## WHAT YOU SHOULD DO
While copying the entries exactly, leave out each picture they contain.

## INPUT MATERIAL
____________________

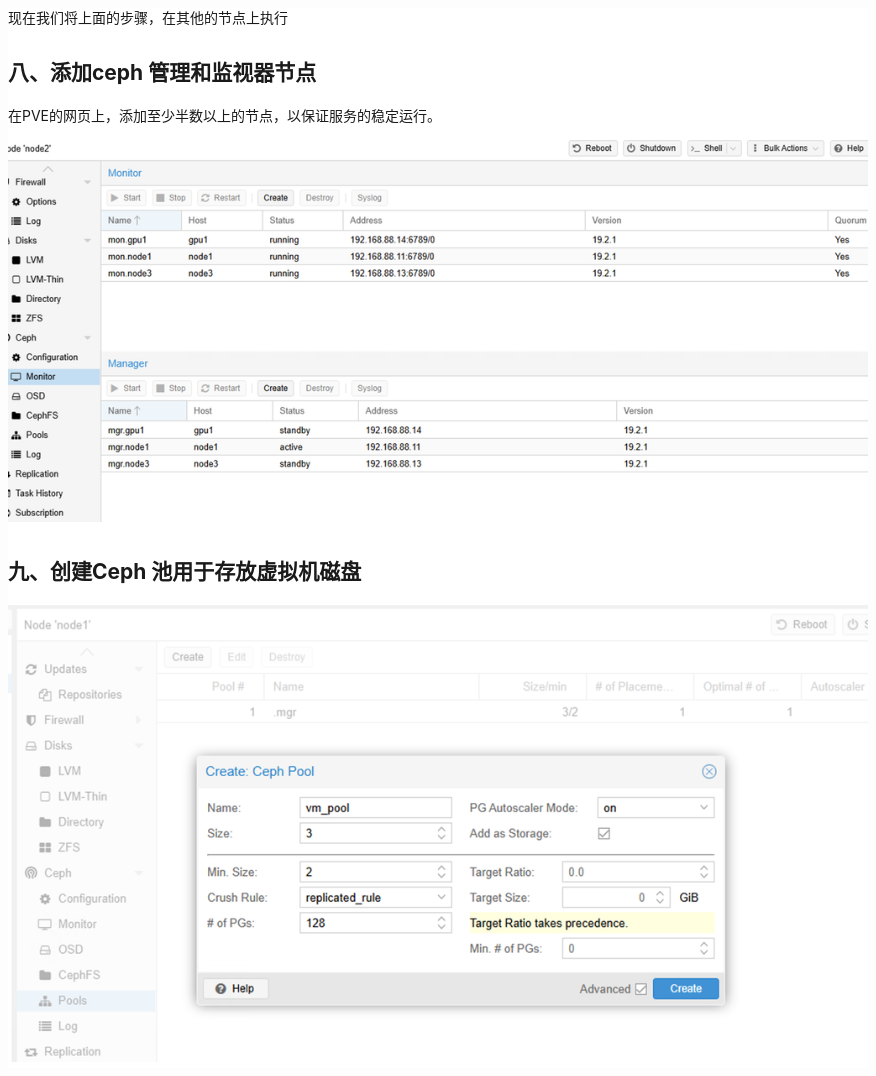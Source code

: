 现在我们将上面的步骤，在其他的节点上执行


## 八、添加ceph 管理和监视器节点

在PVE的网页上，添加至少半数以上的节点，以保证服务的稳定运行。

![alt text](../../img/ceph9.png)


## 九、创建Ceph 池用于存放虚拟机磁盘

![alt text](../../img/ceph10.png)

____________________

## COMPLETED TASK
Source code

: 现在我们将上面的步骤，在其他的节点上执行


## 八、添加ceph 管理和监视器节点

在PVE的网页上，添加至少半数以上的节点，以保证服务的稳定运行。

![alt text](../../img/ceph9.png)


## 九、创建Ceph 池用于存放虚拟机磁盘

![alt text](../../img/ceph10.png)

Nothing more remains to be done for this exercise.